**INSTRUCTIONS FOR THE TASK**
Copy the records below exactly, starting at the line that contains "## 实名认证的重要性" and ending at the line that contains "<br/>[3. CI/CD of"; leave out any pictures.

------ SUPPLIED RECORDS ------

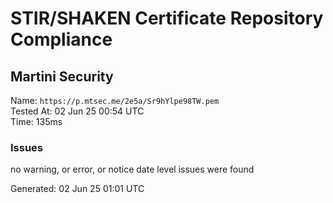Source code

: # STIR/SHAKEN Certificate Repository Compliance

## Martini Security

Name: `https://p.mtsec.me/2e5a/Sr9hYlpe98TW.pem`\
Tested At: 02 Jun 25 00:54 UTC\
Time: 135ms

### Issues

no warning, or error, or notice date level issues were found

Generated: 02 Jun 25 01:01 UTC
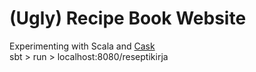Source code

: # (Ugly) Recipe Book Website
Experimenting with Scala and [Cask](https://github.com/com-lihaoyi/cask)\
sbt > run > localhost:8080/reseptikirja
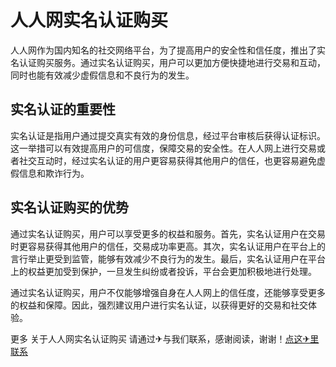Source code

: # 人人网实名认证购买

人人网作为国内知名的社交网络平台，为了提高用户的安全性和信任度，推出了实名认证购买服务。通过实名认证购买，用户可以更加方便快捷地进行交易和互动，同时也能有效减少虚假信息和不良行为的发生。

## 实名认证的重要性

实名认证是指用户通过提交真实有效的身份信息，经过平台审核后获得认证标识。这一举措可以有效提高用户的可信度，保障交易的安全性。在人人网上进行交易或者社交互动时，经过实名认证的用户更容易获得其他用户的信任，也更容易避免虚假信息和欺诈行为。

## 实名认证购买的优势

通过实名认证购买，用户可以享受更多的权益和服务。首先，实名认证用户在交易时更容易获得其他用户的信任，交易成功率更高。其次，实名认证用户在平台上的言行举止更受到监管，能够有效减少不良行为的发生。最后，实名认证用户在平台上的权益更加受到保护，一旦发生纠纷或者投诉，平台会更加积极地进行处理。

通过实名认证购买，用户不仅能够增强自身在人人网上的信任度，还能够享受更多的权益和保障。因此，强烈建议用户进行实名认证，以获得更好的交易和社交体验。

更多 关于人人网实名认证购买 请通过✈与我们联系，感谢阅读，谢谢！[点这✈里联系](https://d.k02.cc)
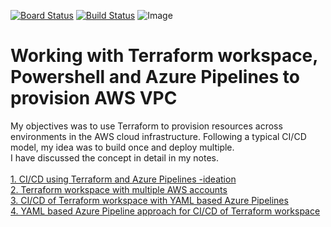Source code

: [![Board Status](https://dev.azure.com/jguzmanr/0ca1415b-b348-4982-b6cf-aeb89e6fd6b1/7fa020df-3c3d-49e6-b4de-8d6bbcdf25d0/_apis/work/boardbadge/a597ede6-2496-41e0-a7bb-7ea29239361d)](https://dev.azure.com/jguzmanr/0ca1415b-b348-4982-b6cf-aeb89e6fd6b1/_boards/board/t/7fa020df-3c3d-49e6-b4de-8d6bbcdf25d0/Microsoft.RequirementCategory)
[![Build Status](https://littlecoding.visualstudio.com/Open-Project/_apis/build/status/kunduso.Working-with-Terraform-workspace-and-AWS?branchName=main)](https://littlecoding.visualstudio.com/Open-Project/_build/latest?definitionId=22&branchName=main)
![Image](https://skdevops.files.wordpress.com/2021/07/44.-image-1.png)
# Working with Terraform workspace, Powershell and Azure Pipelines to provision AWS VPC
My objectives was to use Terraform to provision resources across environments in the AWS cloud infrastructure. Following a typical CI/CD model, my idea was to build once and deploy multiple.
<br/>I have discussed the concept in detail in my notes.
<br/>
<br/>[1. CI/CD using Terraform and Azure Pipelines -ideation](http://skundunotes.com/2021/06/18/ci-cd-using-terraform-and-azure-pipelines-ideation/)
<br/>[2. Terraform workspace with multiple AWS accounts](http://skundunotes.com/2021/06/19/terraform-workspace-with-multiple-aws-accounts/)
<br/>[3. CI/CD of Terraform workspace with YAML based Azure Pipelines](https://skundunotes.com/2021/07/10/ci-cd-of-terraform-workspace-with-yaml-based-azure-pipelines/)
<br />[4. YAML based Azure Pipeline approach for CI/CD of Terraform workspace](http://skundunotes.com/2021/07/18/yaml-based-azure-pipeline-approach-for-ci-cd-of-terraform-workspace/)
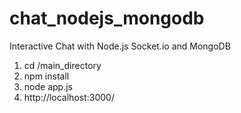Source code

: # chat_nodejs_mongodb
Interactive Chat with Node.js Socket.io and MongoDB
1. cd /main_directory
2. npm install
3. node app.js
4. http://localhost:3000/
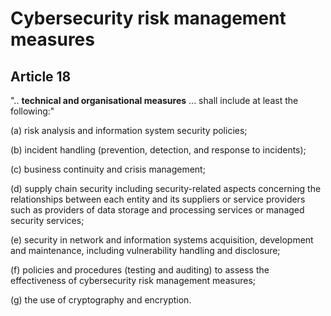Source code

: # Cybersecurity risk management measures

## Article 18

".. **technical and organisational measures** ... shall include at least the following:"

(a) risk analysis and information system security policies;

(b) incident handling (prevention, detection, and response to incidents);

(c) business continuity and crisis management;

(d) supply chain security including security-related aspects concerning the relationships between each entity and its suppliers or service providers such as providers of data storage and processing services or managed security services;

(e) security in network and information systems acquisition, development and maintenance, including vulnerability handling and disclosure;

(f) policies and procedures (testing and auditing) to assess the effectiveness of cybersecurity risk management measures;

(g) the use of cryptography and encryption.


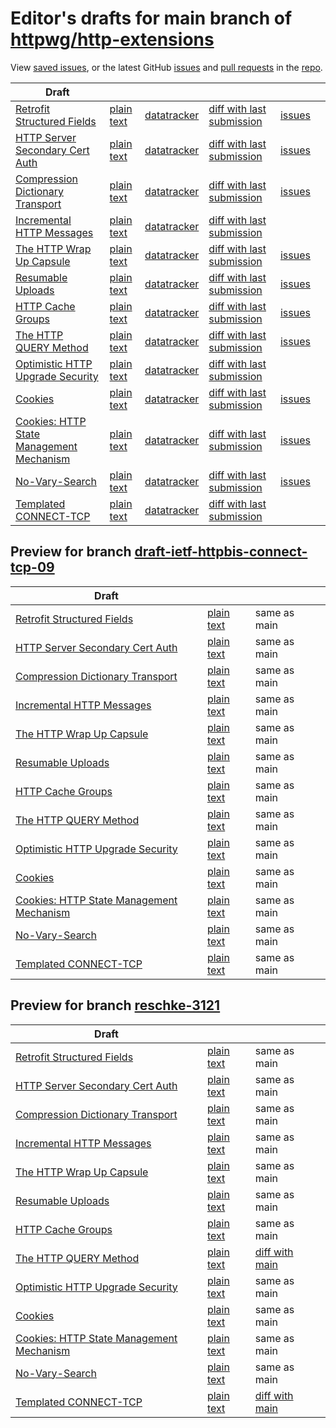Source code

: # Editor's drafts for main branch of [httpwg/http-extensions](https://github.com/httpwg/http-extensions)

View [saved issues](issues.html), or the latest GitHub [issues](https://github.com/httpwg/http-extensions/issues) and [pull requests](https://github.com/httpwg/http-extensions/pulls) in the [repo](https://github.com/httpwg/http-extensions).

| Draft |     |     |     |     |     |
| ----- | --- | --- | --- | --- | --- |
| [Retrofit Structured Fields](./draft-ietf-httpbis-retrofit.html "Retrofit Structured Fields for HTTP (HTML)") | [plain text](./draft-ietf-httpbis-retrofit.txt "Retrofit Structured Fields for HTTP (Text)") | [datatracker](https://datatracker.ietf.org/doc/draft-ietf-httpbis-retrofit "Datatracker for draft-ietf-httpbis-retrofit") | [diff with last submission](https://author-tools.ietf.org/api/iddiff?doc_1=draft-ietf-httpbis-retrofit&url_2=https://httpwg.github.io/http-extensions/draft-ietf-httpbis-retrofit.txt) | [issues](https://github.com/httpwg/http-extensions/labels/retrofit) |
| [HTTP Server Secondary Cert Auth](./draft-ietf-httpbis-secondary-server-certs.html "Secondary Certificate Authentication of HTTP Servers (HTML)") | [plain text](./draft-ietf-httpbis-secondary-server-certs.txt "Secondary Certificate Authentication of HTTP Servers (Text)") | [datatracker](https://datatracker.ietf.org/doc/draft-ietf-httpbis-secondary-server-certs "Datatracker for draft-ietf-httpbis-secondary-server-certs") | [diff with last submission](https://author-tools.ietf.org/api/iddiff?doc_1=draft-ietf-httpbis-secondary-server-certs&url_2=https://httpwg.github.io/http-extensions/draft-ietf-httpbis-secondary-server-certs.txt) | [issues](https://github.com/httpwg/http-extensions/labels/secondary-server-certs) |
| [Compression Dictionary Transport](./draft-ietf-httpbis-compression-dictionary.html "Compression Dictionary Transport (HTML)") | [plain text](./draft-ietf-httpbis-compression-dictionary.txt "Compression Dictionary Transport (Text)") | [datatracker](https://datatracker.ietf.org/doc/draft-ietf-httpbis-compression-dictionary "Datatracker for draft-ietf-httpbis-compression-dictionary") | [diff with last submission](https://author-tools.ietf.org/api/iddiff?doc_1=draft-ietf-httpbis-compression-dictionary&url_2=https://httpwg.github.io/http-extensions/draft-ietf-httpbis-compression-dictionary.txt) | [issues](https://github.com/httpwg/http-extensions/labels/compression-dictionary) |
| [Incremental HTTP Messages](./draft-ietf-httpbis-incremental.html "Incremental HTTP Messages (HTML)") | [plain text](./draft-ietf-httpbis-incremental.txt "Incremental HTTP Messages (Text)") | [datatracker](https://datatracker.ietf.org/doc/draft-ietf-httpbis-incremental "Datatracker for draft-ietf-httpbis-incremental") | [diff with last submission](https://author-tools.ietf.org/api/iddiff?doc_1=draft-ietf-httpbis-incremental&url_2=https://httpwg.github.io/http-extensions/draft-ietf-httpbis-incremental.txt) |  |
| [The HTTP Wrap Up Capsule](./draft-ietf-httpbis-wrap-up.html "The HTTP Wrap Up Capsule (HTML)") | [plain text](./draft-ietf-httpbis-wrap-up.txt "The HTTP Wrap Up Capsule (Text)") | [datatracker](https://datatracker.ietf.org/doc/draft-ietf-httpbis-wrap-up "Datatracker for draft-ietf-httpbis-wrap-up") | [diff with last submission](https://author-tools.ietf.org/api/iddiff?doc_1=draft-ietf-httpbis-wrap-up&url_2=https://httpwg.github.io/http-extensions/draft-ietf-httpbis-wrap-up.txt) | [issues](https://github.com/httpwg/http-extensions/labels/wrap-up) |
| [Resumable Uploads](./draft-ietf-httpbis-resumable-upload.html "Resumable Uploads for HTTP (HTML)") | [plain text](./draft-ietf-httpbis-resumable-upload.txt "Resumable Uploads for HTTP (Text)") | [datatracker](https://datatracker.ietf.org/doc/draft-ietf-httpbis-resumable-upload "Datatracker for draft-ietf-httpbis-resumable-upload") | [diff with last submission](https://author-tools.ietf.org/api/iddiff?doc_1=draft-ietf-httpbis-resumable-upload&url_2=https://httpwg.github.io/http-extensions/draft-ietf-httpbis-resumable-upload.txt) | [issues](https://github.com/httpwg/http-extensions/labels/resumable-upload) |
| [HTTP Cache Groups](./draft-ietf-httpbis-cache-groups.html "HTTP Cache Groups (HTML)") | [plain text](./draft-ietf-httpbis-cache-groups.txt "HTTP Cache Groups (Text)") | [datatracker](https://datatracker.ietf.org/doc/draft-ietf-httpbis-cache-groups "Datatracker for draft-ietf-httpbis-cache-groups") | [diff with last submission](https://author-tools.ietf.org/api/iddiff?doc_1=draft-ietf-httpbis-cache-groups&url_2=https://httpwg.github.io/http-extensions/draft-ietf-httpbis-cache-groups.txt) | [issues](https://github.com/httpwg/http-extensions/labels/cache-groups) |
| [The HTTP QUERY Method](./draft-ietf-httpbis-safe-method-w-body.html "The HTTP QUERY Method (HTML)") | [plain text](./draft-ietf-httpbis-safe-method-w-body.txt "The HTTP QUERY Method (Text)") | [datatracker](https://datatracker.ietf.org/doc/draft-ietf-httpbis-safe-method-w-body "Datatracker for draft-ietf-httpbis-safe-method-w-body") | [diff with last submission](https://author-tools.ietf.org/api/iddiff?doc_1=draft-ietf-httpbis-safe-method-w-body&url_2=https://httpwg.github.io/http-extensions/draft-ietf-httpbis-safe-method-w-body.txt) | [issues](https://github.com/httpwg/http-extensions/labels/query-method) |
| [Optimistic HTTP Upgrade Security](./draft-ietf-httpbis-optimistic-upgrade.html "Security Considerations for Optimistic Protocol Transitions in HTTP/1.1 (HTML)") | [plain text](./draft-ietf-httpbis-optimistic-upgrade.txt "Security Considerations for Optimistic Protocol Transitions in HTTP/1.1 (Text)") | [datatracker](https://datatracker.ietf.org/doc/draft-ietf-httpbis-optimistic-upgrade "Datatracker for draft-ietf-httpbis-optimistic-upgrade") | [diff with last submission](https://author-tools.ietf.org/api/iddiff?doc_1=draft-ietf-httpbis-optimistic-upgrade&url_2=https://httpwg.github.io/http-extensions/draft-ietf-httpbis-optimistic-upgrade.txt) |  |
| [Cookies](./draft-ietf-httpbis-layered-cookies.html "Cookies: HTTP State Management Mechanism (HTML)") | [plain text](./draft-ietf-httpbis-layered-cookies.txt "Cookies: HTTP State Management Mechanism (Text)") | [datatracker](https://datatracker.ietf.org/doc/draft-ietf-httpbis-layered-cookies "Datatracker for draft-ietf-httpbis-layered-cookies") | [diff with last submission](https://author-tools.ietf.org/api/iddiff?doc_1=draft-ietf-httpbis-layered-cookies&url_2=https://httpwg.github.io/http-extensions/draft-ietf-httpbis-layered-cookies.txt) | [issues](https://github.com/httpwg/http-extensions/labels/cookies) |
| [Cookies: HTTP State Management Mechanism](./draft-ietf-httpbis-rfc6265bis.html "Cookies: HTTP State Management Mechanism (HTML)") | [plain text](./draft-ietf-httpbis-rfc6265bis.txt "Cookies: HTTP State Management Mechanism (Text)") | [datatracker](https://datatracker.ietf.org/doc/draft-ietf-httpbis-rfc6265bis "Datatracker for draft-ietf-httpbis-rfc6265bis") | [diff with last submission](https://author-tools.ietf.org/api/iddiff?doc_1=draft-ietf-httpbis-rfc6265bis&url_2=https://httpwg.github.io/http-extensions/draft-ietf-httpbis-rfc6265bis.txt) | [issues](https://github.com/httpwg/http-extensions/labels/6265bis) |
| [No-Vary-Search](./draft-ietf-httpbis-no-vary-search.html "The No-Vary-Search HTTP Response Header Field (HTML)") | [plain text](./draft-ietf-httpbis-no-vary-search.txt "The No-Vary-Search HTTP Response Header Field (Text)") | [datatracker](https://datatracker.ietf.org/doc/draft-ietf-httpbis-no-vary-search "Datatracker for draft-ietf-httpbis-no-vary-search") | [diff with last submission](https://author-tools.ietf.org/api/iddiff?doc_1=draft-ietf-httpbis-no-vary-search&url_2=https://httpwg.github.io/http-extensions/draft-ietf-httpbis-no-vary-search.txt) | [issues](https://github.com/httpwg/http-extensions/labels/no-vary-search) |
| [Templated CONNECT-TCP](./draft-ietf-httpbis-connect-tcp.html "Template-Driven HTTP CONNECT Proxying for TCP (HTML)") | [plain text](./draft-ietf-httpbis-connect-tcp.txt "Template-Driven HTTP CONNECT Proxying for TCP (Text)") | [datatracker](https://datatracker.ietf.org/doc/draft-ietf-httpbis-connect-tcp "Datatracker for draft-ietf-httpbis-connect-tcp") | [diff with last submission](https://author-tools.ietf.org/api/iddiff?doc_1=draft-ietf-httpbis-connect-tcp&url_2=https://httpwg.github.io/http-extensions/draft-ietf-httpbis-connect-tcp.txt) |  |

## Preview for branch [draft-ietf-httpbis-connect-tcp-09](draft-ietf-httpbis-connect-tcp-09)

| Draft |     |     |     |
| ----- | --- | --- | --- |
| [Retrofit Structured Fields](draft-ietf-httpbis-connect-tcp-09/draft-ietf-httpbis-retrofit.html "Retrofit Structured Fields for HTTP (HTML)") | [plain text](draft-ietf-httpbis-connect-tcp-09/draft-ietf-httpbis-retrofit.txt "Retrofit Structured Fields for HTTP (Text)") | same as main |
| [HTTP Server Secondary Cert Auth](draft-ietf-httpbis-connect-tcp-09/draft-ietf-httpbis-secondary-server-certs.html "Secondary Certificate Authentication of HTTP Servers (HTML)") | [plain text](draft-ietf-httpbis-connect-tcp-09/draft-ietf-httpbis-secondary-server-certs.txt "Secondary Certificate Authentication of HTTP Servers (Text)") | same as main |
| [Compression Dictionary Transport](draft-ietf-httpbis-connect-tcp-09/draft-ietf-httpbis-compression-dictionary.html "Compression Dictionary Transport (HTML)") | [plain text](draft-ietf-httpbis-connect-tcp-09/draft-ietf-httpbis-compression-dictionary.txt "Compression Dictionary Transport (Text)") | same as main |
| [Incremental HTTP Messages](draft-ietf-httpbis-connect-tcp-09/draft-ietf-httpbis-incremental.html "Incremental HTTP Messages (HTML)") | [plain text](draft-ietf-httpbis-connect-tcp-09/draft-ietf-httpbis-incremental.txt "Incremental HTTP Messages (Text)") | same as main |
| [The HTTP Wrap Up Capsule](draft-ietf-httpbis-connect-tcp-09/draft-ietf-httpbis-wrap-up.html "The HTTP Wrap Up Capsule (HTML)") | [plain text](draft-ietf-httpbis-connect-tcp-09/draft-ietf-httpbis-wrap-up.txt "The HTTP Wrap Up Capsule (Text)") | same as main |
| [Resumable Uploads](draft-ietf-httpbis-connect-tcp-09/draft-ietf-httpbis-resumable-upload.html "Resumable Uploads for HTTP (HTML)") | [plain text](draft-ietf-httpbis-connect-tcp-09/draft-ietf-httpbis-resumable-upload.txt "Resumable Uploads for HTTP (Text)") | same as main |
| [HTTP Cache Groups](draft-ietf-httpbis-connect-tcp-09/draft-ietf-httpbis-cache-groups.html "HTTP Cache Groups (HTML)") | [plain text](draft-ietf-httpbis-connect-tcp-09/draft-ietf-httpbis-cache-groups.txt "HTTP Cache Groups (Text)") | same as main |
| [The HTTP QUERY Method](draft-ietf-httpbis-connect-tcp-09/draft-ietf-httpbis-safe-method-w-body.html "The HTTP QUERY Method (HTML)") | [plain text](draft-ietf-httpbis-connect-tcp-09/draft-ietf-httpbis-safe-method-w-body.txt "The HTTP QUERY Method (Text)") | same as main |
| [Optimistic HTTP Upgrade Security](draft-ietf-httpbis-connect-tcp-09/draft-ietf-httpbis-optimistic-upgrade.html "Security Considerations for Optimistic Protocol Transitions in HTTP/1.1 (HTML)") | [plain text](draft-ietf-httpbis-connect-tcp-09/draft-ietf-httpbis-optimistic-upgrade.txt "Security Considerations for Optimistic Protocol Transitions in HTTP/1.1 (Text)") | same as main |
| [Cookies](draft-ietf-httpbis-connect-tcp-09/draft-ietf-httpbis-layered-cookies.html "Cookies: HTTP State Management Mechanism (HTML)") | [plain text](draft-ietf-httpbis-connect-tcp-09/draft-ietf-httpbis-layered-cookies.txt "Cookies: HTTP State Management Mechanism (Text)") | same as main |
| [Cookies: HTTP State Management Mechanism](draft-ietf-httpbis-connect-tcp-09/draft-ietf-httpbis-rfc6265bis.html "Cookies: HTTP State Management Mechanism (HTML)") | [plain text](draft-ietf-httpbis-connect-tcp-09/draft-ietf-httpbis-rfc6265bis.txt "Cookies: HTTP State Management Mechanism (Text)") | same as main |
| [No-Vary-Search](draft-ietf-httpbis-connect-tcp-09/draft-ietf-httpbis-no-vary-search.html "The No-Vary-Search HTTP Response Header Field (HTML)") | [plain text](draft-ietf-httpbis-connect-tcp-09/draft-ietf-httpbis-no-vary-search.txt "The No-Vary-Search HTTP Response Header Field (Text)") | same as main |
| [Templated CONNECT-TCP](draft-ietf-httpbis-connect-tcp-09/draft-ietf-httpbis-connect-tcp.html "Template-Driven HTTP CONNECT Proxying for TCP (HTML)") | [plain text](draft-ietf-httpbis-connect-tcp-09/draft-ietf-httpbis-connect-tcp.txt "Template-Driven HTTP CONNECT Proxying for TCP (Text)") | same as main |

## Preview for branch [reschke-3121](reschke-3121)

| Draft |     |     |     |
| ----- | --- | --- | --- |
| [Retrofit Structured Fields](reschke-3121/draft-ietf-httpbis-retrofit.html "Retrofit Structured Fields for HTTP (HTML)") | [plain text](reschke-3121/draft-ietf-httpbis-retrofit.txt "Retrofit Structured Fields for HTTP (Text)") | same as main |
| [HTTP Server Secondary Cert Auth](reschke-3121/draft-ietf-httpbis-secondary-server-certs.html "Secondary Certificate Authentication of HTTP Servers (HTML)") | [plain text](reschke-3121/draft-ietf-httpbis-secondary-server-certs.txt "Secondary Certificate Authentication of HTTP Servers (Text)") | same as main |
| [Compression Dictionary Transport](reschke-3121/draft-ietf-httpbis-compression-dictionary.html "Compression Dictionary Transport (HTML)") | [plain text](reschke-3121/draft-ietf-httpbis-compression-dictionary.txt "Compression Dictionary Transport (Text)") | same as main |
| [Incremental HTTP Messages](reschke-3121/draft-ietf-httpbis-incremental.html "Incremental HTTP Messages (HTML)") | [plain text](reschke-3121/draft-ietf-httpbis-incremental.txt "Incremental HTTP Messages (Text)") | same as main |
| [The HTTP Wrap Up Capsule](reschke-3121/draft-ietf-httpbis-wrap-up.html "The HTTP Wrap Up Capsule (HTML)") | [plain text](reschke-3121/draft-ietf-httpbis-wrap-up.txt "The HTTP Wrap Up Capsule (Text)") | same as main |
| [Resumable Uploads](reschke-3121/draft-ietf-httpbis-resumable-upload.html "Resumable Uploads for HTTP (HTML)") | [plain text](reschke-3121/draft-ietf-httpbis-resumable-upload.txt "Resumable Uploads for HTTP (Text)") | same as main |
| [HTTP Cache Groups](reschke-3121/draft-ietf-httpbis-cache-groups.html "HTTP Cache Groups (HTML)") | [plain text](reschke-3121/draft-ietf-httpbis-cache-groups.txt "HTTP Cache Groups (Text)") | same as main |
| [The HTTP QUERY Method](reschke-3121/draft-ietf-httpbis-safe-method-w-body.html "The HTTP QUERY Method (HTML)") | [plain text](reschke-3121/draft-ietf-httpbis-safe-method-w-body.txt "The HTTP QUERY Method (Text)") | [diff with main](https://author-tools.ietf.org/api/iddiff?url_1=https://httpwg.github.io/http-extensions/draft-ietf-httpbis-safe-method-w-body.txt&url_2=https://httpwg.github.io/http-extensions/reschke-3121/draft-ietf-httpbis-safe-method-w-body.txt) |
| [Optimistic HTTP Upgrade Security](reschke-3121/draft-ietf-httpbis-optimistic-upgrade.html "Security Considerations for Optimistic Protocol Transitions in HTTP/1.1 (HTML)") | [plain text](reschke-3121/draft-ietf-httpbis-optimistic-upgrade.txt "Security Considerations for Optimistic Protocol Transitions in HTTP/1.1 (Text)") | same as main |
| [Cookies](reschke-3121/draft-ietf-httpbis-layered-cookies.html "Cookies: HTTP State Management Mechanism (HTML)") | [plain text](reschke-3121/draft-ietf-httpbis-layered-cookies.txt "Cookies: HTTP State Management Mechanism (Text)") | same as main |
| [Cookies: HTTP State Management Mechanism](reschke-3121/draft-ietf-httpbis-rfc6265bis.html "Cookies: HTTP State Management Mechanism (HTML)") | [plain text](reschke-3121/draft-ietf-httpbis-rfc6265bis.txt "Cookies: HTTP State Management Mechanism (Text)") | same as main |
| [No-Vary-Search](reschke-3121/draft-ietf-httpbis-no-vary-search.html "The No-Vary-Search HTTP Response Header Field (HTML)") | [plain text](reschke-3121/draft-ietf-httpbis-no-vary-search.txt "The No-Vary-Search HTTP Response Header Field (Text)") | same as main |
| [Templated CONNECT-TCP](reschke-3121/draft-ietf-httpbis-connect-tcp.html "Template-Driven HTTP CONNECT Proxying for TCP (HTML)") | [plain text](reschke-3121/draft-ietf-httpbis-connect-tcp.txt "Template-Driven HTTP CONNECT Proxying for TCP (Text)") | [diff with main](https://author-tools.ietf.org/api/iddiff?url_1=https://httpwg.github.io/http-extensions/draft-ietf-httpbis-connect-tcp.txt&url_2=https://httpwg.github.io/http-extensions/reschke-3121/draft-ietf-httpbis-connect-tcp.txt) |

------

**ANSWER**
## 实名认证的重要性

实名认证是指用户通过提交真实有效的身份信息，经过平台审核后获得认证标识。这一举措可以有效提高用户的可信度，保障交易的安全性。在人人网上进行交易或者社交互动时，经过实名认证的用户更容易获得其他用户的信任，也更容易避免虚假信息和欺诈行为。

## 实名认证购买的优势

通过实名认证购买，用户可以享受更多的权益和服务。首先，实名认证用户在交易时更容易获得其他用户的信任，交易成功率更高。其次，实名认证用户在平台上的言行举止更受到监管，能够有效减少不良行为的发生。最后，实名认证用户在平台上的权益更加受到保护，一旦发生纠纷或者投诉，平台会更加积极地进行处理。

通过实名认证购买，用户不仅能够增强自身在人人网上的信任度，还能够享受更多的权益和保障。因此，强烈建议用户进行实名认证，以获得更好的交易和社交体验。

更多 关于人人网实名认证购买 请通过✈与我们联系，感谢阅读，谢谢！[点这✈里联系](https://d.k02.cc)
Source code

: [![Board Status](https://dev.azure.com/jguzmanr/0ca1415b-b348-4982-b6cf-aeb89e6fd6b1/7fa020df-3c3d-49e6-b4de-8d6bbcdf25d0/_apis/work/boardbadge/a597ede6-2496-41e0-a7bb-7ea29239361d)](https://dev.azure.com/jguzmanr/0ca1415b-b348-4982-b6cf-aeb89e6fd6b1/_boards/board/t/7fa020df-3c3d-49e6-b4de-8d6bbcdf25d0/Microsoft.RequirementCategory)
[![Build Status](https://littlecoding.visualstudio.com/Open-Project/_apis/build/status/kunduso.Working-with-Terraform-workspace-and-AWS?branchName=main)](https://littlecoding.visualstudio.com/Open-Project/_build/latest?definitionId=22&branchName=main)
![Image](https://skdevops.files.wordpress.com/2021/07/44.-image-1.png)
# Working with Terraform workspace, Powershell and Azure Pipelines to provision AWS VPC
My objectives was to use Terraform to provision resources across environments in the AWS cloud infrastructure. Following a typical CI/CD model, my idea was to build once and deploy multiple.
<br/>I have discussed the concept in detail in my notes.
<br/>
<br/>[1. CI/CD using Terraform and Azure Pipelines -ideation](http://skundunotes.com/2021/06/18/ci-cd-using-terraform-and-azure-pipelines-ideation/)
<br/>[2. Terraform workspace with multiple AWS accounts](http://skundunotes.com/2021/06/19/terraform-workspace-with-multiple-aws-accounts/)
<br/>[3. CI/CD of Terraform workspace with YAML based Azure Pipelines](https://skundunotes.com/2021/07/10/ci-cd-of-terraform-workspace-with-yaml-based-azure-pipelines/)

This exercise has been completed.